The committee has already received testimony supporting the bill from numerous organizations when it held a public hearing earlier this month.

Several people also testified in person, including two of the bill’s sponsors, with Senator Shields pointing out that “since we’ve a little bit of distance between redistricting this might be the exact opportune time to take this on”. I hope the committee agrees.

Senator Shields and Representative Bentz testifying before Oregon's Senate Committee on RulesSenator Shields and Representative Bentz testify in support of SB 331 before Oregon’s Senate Committee on Rules, March 10, 2015

by Aleks Kajstura, March 17, 2015

I’m happy to report that McAlester, Oklahoma has finally solved the prison gerrymandering problem it stumbled into last decade. It may have taken the City a while, but it’s certainly not for their lack of trying.

The City used to exclude prison populations when redistricting, but a mid-decade charter revision accidentally tied their hands when the 2010 round of redistricting rolled around. The new charter language — based on the model charter published by the National Civic League — pegged McAlester’s redistricting data to population data “according to the most recent Census”, which of course tabulated people incarcerated at the two state correctional facilities in town as if they were actual residents of McAlester. This resulted in the city feeling forced into drawing a district where people incarcerated by the state accounted for nearly 60% of the population. This means that McAlester residents who live in that city council district get more than twice as much representation on the city council as any other city resident.

Last summer McAlester was poised to fix the charter, and those who voted overwhelmingly approved the charter change in August, but that too didn’t last. A legal fault was discovered with the published election notice, and a new vote was needed.

And so we arrive at March of 2015, when the residents of McAlester
voted once again to finally end prison gerrymandering. And that’s great news, for McAlester. But there are many cities that lack McAlester’s persistent pursuit of equal representation. And quite frankly, America’s cities should not be put in a position where they have to question Census data’s suitability for redistricting.
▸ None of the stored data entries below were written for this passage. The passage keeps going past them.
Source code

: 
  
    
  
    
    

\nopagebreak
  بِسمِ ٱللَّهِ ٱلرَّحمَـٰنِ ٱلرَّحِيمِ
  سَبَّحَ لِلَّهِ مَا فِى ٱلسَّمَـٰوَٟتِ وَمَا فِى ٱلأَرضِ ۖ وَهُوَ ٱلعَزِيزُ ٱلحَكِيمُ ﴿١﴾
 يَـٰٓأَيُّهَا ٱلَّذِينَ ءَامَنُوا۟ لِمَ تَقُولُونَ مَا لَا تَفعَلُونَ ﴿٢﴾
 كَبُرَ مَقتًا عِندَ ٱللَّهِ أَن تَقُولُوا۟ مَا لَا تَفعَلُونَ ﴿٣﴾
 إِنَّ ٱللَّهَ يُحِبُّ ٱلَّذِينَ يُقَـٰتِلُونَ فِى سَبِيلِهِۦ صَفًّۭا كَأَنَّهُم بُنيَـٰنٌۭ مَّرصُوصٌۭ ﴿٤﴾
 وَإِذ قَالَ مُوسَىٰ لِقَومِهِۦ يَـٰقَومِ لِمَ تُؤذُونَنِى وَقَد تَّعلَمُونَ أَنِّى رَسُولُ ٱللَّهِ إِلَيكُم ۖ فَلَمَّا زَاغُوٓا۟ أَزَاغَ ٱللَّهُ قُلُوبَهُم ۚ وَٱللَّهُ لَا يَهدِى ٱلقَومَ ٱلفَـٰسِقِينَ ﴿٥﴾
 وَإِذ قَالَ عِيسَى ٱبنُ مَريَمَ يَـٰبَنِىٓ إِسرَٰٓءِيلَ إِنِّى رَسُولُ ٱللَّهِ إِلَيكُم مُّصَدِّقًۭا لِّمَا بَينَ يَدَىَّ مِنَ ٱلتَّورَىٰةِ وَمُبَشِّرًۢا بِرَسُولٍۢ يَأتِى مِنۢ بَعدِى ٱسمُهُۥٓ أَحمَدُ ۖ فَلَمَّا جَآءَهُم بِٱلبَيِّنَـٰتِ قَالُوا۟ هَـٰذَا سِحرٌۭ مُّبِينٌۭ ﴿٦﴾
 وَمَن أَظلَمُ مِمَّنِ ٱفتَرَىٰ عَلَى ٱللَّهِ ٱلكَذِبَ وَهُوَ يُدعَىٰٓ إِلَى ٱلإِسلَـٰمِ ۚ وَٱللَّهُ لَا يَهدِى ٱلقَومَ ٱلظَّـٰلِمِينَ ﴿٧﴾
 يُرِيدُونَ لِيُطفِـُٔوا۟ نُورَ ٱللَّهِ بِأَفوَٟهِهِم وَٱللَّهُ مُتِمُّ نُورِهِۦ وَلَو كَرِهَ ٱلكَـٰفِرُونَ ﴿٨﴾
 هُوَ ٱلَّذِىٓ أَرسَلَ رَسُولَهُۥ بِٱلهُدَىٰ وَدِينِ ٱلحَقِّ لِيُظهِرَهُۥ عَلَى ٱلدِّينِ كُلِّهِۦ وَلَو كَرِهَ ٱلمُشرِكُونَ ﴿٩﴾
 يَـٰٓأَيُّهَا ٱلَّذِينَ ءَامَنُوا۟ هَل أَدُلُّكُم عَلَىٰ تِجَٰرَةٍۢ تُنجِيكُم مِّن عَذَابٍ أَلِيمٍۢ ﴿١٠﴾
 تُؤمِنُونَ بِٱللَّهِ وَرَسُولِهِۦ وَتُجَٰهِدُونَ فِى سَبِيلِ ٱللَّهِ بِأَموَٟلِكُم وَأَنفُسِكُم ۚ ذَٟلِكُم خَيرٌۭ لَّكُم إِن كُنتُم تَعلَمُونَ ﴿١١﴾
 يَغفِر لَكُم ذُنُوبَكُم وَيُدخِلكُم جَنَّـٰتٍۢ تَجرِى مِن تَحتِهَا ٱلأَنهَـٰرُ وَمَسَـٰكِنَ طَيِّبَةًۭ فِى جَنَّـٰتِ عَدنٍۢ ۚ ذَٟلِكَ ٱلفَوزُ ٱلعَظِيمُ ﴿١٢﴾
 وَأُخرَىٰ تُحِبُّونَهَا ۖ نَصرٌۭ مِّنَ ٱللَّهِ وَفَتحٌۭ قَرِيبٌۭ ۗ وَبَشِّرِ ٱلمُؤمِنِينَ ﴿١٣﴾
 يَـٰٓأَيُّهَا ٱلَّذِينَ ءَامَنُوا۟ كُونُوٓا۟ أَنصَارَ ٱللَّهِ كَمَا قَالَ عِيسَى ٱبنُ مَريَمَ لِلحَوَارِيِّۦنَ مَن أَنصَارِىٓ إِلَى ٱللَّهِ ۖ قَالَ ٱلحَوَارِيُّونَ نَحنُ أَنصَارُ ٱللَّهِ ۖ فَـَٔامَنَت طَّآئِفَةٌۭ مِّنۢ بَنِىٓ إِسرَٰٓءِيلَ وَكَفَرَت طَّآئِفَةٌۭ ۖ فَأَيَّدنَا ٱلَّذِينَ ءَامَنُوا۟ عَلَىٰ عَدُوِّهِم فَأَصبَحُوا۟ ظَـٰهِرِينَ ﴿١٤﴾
The Census Bureau should count incarcerated people at home, rather than as residents of the location of the prison. This national solution would not only end prison gerrymandering for the rest of the cities still struggling with prison gerrymandering but also help the cities (and states) who already take the time and effort to adjust the Census Bureau’s redistricting data on their own. And as an interim measure, the The National Civic League should amend its model city charter to encourage cities to avoid prison gerrymandering by making their own data adjustments.

by Bernadette Rabuy, March 11, 2015

On Monday, the American Civil Liberties Union (ACLU) of Florida filed a federal lawsuit challenging an election system in Jefferson County, Florida, which counts the state prison population in the drawing of district maps. The complaint argues that the 2013 Redistricting Plan violates the “one person, one vote” standard of the 14th Amendment.

For more information, read the ACLU’s press release. And check out the Florida page of our 2010 report to learn more about the negative impact of prison gerrymandering in Florida, on both the local and state levels.

by Aleks Kajstura, March 5, 2015

Last night, the Rhode Island Senate passed a bill (S0239) to end prison gerrymandering. As it did last year, the bill passed unanimously (33-0) with bipartisan support.

The bill is similar to those already passed in California, Delaware, New York, and Maryland; the Rhode Island bill proposes to adjust population data published by the Census Bureau in order to count incarcerated people at their home address for Rhode Island’s state and local redistricting. Until the Census Bureau makes the change (as local, state, and Congressional legislators, and over 200 organizations have explicitly urged it to do), it’s up to each state to correct the redistricting data themselves.